===== DATA FOR ANALYSIS
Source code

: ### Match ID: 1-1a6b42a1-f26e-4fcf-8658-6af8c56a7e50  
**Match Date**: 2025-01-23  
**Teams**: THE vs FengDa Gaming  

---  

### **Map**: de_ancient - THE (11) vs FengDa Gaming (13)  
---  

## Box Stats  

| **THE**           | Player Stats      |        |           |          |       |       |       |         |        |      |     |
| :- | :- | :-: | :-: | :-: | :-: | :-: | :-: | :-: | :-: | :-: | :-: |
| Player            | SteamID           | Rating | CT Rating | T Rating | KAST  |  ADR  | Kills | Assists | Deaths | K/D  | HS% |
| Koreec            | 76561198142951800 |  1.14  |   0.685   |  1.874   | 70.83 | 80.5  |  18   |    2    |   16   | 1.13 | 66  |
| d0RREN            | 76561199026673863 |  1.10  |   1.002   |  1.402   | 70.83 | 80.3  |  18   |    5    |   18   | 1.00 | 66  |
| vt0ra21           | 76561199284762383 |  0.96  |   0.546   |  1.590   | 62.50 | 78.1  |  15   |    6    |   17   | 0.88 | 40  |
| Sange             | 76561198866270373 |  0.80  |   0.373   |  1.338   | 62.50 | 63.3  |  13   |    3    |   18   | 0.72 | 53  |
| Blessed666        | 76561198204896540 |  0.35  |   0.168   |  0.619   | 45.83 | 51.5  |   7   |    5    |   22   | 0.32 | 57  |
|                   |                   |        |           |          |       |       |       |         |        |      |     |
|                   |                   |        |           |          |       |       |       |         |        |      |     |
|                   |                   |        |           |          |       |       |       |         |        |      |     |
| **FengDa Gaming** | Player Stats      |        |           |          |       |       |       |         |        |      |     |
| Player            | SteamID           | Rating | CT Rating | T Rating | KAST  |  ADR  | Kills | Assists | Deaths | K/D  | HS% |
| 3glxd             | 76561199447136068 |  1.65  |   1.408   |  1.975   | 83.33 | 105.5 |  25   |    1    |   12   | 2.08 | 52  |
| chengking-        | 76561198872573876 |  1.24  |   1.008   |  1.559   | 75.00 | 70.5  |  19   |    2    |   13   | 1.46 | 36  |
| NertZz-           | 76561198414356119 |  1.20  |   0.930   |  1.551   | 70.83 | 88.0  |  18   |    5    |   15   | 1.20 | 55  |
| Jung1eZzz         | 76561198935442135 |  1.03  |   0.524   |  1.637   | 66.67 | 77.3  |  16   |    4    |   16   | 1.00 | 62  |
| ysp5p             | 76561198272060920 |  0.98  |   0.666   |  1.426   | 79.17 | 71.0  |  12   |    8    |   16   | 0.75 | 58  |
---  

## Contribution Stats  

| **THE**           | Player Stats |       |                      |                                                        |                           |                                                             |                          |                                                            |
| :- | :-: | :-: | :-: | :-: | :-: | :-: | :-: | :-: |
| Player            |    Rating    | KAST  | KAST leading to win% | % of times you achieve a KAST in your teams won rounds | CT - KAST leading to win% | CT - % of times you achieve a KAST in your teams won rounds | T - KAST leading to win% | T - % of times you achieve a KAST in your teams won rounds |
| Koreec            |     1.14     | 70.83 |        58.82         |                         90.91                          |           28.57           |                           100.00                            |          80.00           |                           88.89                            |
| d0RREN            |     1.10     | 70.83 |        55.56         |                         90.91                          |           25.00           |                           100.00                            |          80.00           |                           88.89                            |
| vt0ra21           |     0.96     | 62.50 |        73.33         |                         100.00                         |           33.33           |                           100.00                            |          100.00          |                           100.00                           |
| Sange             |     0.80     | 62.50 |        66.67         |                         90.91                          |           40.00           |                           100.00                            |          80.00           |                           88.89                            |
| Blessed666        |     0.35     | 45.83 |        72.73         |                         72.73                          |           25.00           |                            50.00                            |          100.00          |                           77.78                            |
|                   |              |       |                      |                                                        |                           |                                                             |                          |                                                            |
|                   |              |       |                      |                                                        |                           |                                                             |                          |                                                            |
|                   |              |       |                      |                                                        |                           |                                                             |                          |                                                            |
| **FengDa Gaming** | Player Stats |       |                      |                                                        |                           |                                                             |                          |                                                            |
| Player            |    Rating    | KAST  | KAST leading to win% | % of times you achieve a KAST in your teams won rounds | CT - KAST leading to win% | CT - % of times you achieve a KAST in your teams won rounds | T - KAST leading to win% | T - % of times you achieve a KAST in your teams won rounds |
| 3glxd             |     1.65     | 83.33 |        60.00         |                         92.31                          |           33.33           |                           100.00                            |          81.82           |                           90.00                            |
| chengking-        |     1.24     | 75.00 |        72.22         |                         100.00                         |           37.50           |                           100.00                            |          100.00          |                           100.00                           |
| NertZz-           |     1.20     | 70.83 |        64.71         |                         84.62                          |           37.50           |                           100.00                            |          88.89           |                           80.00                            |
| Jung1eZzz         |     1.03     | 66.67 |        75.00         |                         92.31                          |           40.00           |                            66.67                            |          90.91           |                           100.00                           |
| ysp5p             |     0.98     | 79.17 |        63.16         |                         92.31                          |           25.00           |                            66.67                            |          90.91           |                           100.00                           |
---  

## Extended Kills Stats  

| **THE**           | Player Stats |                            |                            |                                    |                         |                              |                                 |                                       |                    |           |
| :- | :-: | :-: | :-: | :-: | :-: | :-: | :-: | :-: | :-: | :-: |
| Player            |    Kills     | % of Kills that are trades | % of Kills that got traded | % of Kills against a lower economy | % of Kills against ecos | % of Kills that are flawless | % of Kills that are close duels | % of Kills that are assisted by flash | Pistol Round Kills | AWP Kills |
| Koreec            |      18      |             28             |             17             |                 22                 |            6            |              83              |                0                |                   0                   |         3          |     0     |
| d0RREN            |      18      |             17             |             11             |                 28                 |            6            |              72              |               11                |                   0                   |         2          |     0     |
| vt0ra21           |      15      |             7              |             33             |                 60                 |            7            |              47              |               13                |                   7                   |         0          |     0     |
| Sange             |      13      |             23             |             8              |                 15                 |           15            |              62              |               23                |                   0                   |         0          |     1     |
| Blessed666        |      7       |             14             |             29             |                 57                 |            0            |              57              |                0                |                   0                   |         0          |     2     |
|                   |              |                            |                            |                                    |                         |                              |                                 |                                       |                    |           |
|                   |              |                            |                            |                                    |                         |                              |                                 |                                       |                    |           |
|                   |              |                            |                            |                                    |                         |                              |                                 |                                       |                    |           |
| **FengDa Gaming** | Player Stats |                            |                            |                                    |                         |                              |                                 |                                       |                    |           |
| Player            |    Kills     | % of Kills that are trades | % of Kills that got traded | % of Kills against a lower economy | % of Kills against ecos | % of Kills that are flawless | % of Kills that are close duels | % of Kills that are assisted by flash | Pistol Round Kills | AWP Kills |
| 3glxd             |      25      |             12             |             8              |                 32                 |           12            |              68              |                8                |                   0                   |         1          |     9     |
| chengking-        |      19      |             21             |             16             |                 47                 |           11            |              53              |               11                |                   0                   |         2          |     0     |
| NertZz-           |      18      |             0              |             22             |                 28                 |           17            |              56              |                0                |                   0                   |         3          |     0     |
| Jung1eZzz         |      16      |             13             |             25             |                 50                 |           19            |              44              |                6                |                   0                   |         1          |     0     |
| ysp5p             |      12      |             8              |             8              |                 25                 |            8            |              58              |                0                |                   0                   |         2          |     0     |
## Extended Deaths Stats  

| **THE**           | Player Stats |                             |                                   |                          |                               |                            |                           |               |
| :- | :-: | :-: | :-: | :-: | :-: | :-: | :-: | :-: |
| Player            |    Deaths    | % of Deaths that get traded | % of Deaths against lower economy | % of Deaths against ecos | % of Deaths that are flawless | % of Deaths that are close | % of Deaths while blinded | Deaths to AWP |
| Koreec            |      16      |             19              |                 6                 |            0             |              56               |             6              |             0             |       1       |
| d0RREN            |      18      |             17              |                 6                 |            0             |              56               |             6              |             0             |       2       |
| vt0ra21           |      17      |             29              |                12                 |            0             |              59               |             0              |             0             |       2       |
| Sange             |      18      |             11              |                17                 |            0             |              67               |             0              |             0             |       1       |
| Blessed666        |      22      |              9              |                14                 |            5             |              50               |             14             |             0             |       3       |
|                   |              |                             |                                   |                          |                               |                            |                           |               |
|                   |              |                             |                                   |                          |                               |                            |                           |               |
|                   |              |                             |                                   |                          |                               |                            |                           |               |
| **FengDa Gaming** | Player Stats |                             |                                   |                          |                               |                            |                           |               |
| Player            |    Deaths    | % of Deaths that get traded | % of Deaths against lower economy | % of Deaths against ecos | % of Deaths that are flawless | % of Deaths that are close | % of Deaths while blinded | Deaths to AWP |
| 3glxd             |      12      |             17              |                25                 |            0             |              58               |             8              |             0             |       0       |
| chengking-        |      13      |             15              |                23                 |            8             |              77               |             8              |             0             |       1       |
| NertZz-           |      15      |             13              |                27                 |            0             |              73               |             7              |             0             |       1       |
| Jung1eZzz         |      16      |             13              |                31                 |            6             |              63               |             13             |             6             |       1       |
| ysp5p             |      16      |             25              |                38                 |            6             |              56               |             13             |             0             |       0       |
==========
_EXERCISE PROMPT:_
Could you find every line in the records above that contains the word "Match" and copy it?

_ANSWER SPACE:_
: ### Match ID: 1-1a6b42a1-f26e-4fcf-8658-6af8c56a7e50  
**Match Date**: 2025-01-23  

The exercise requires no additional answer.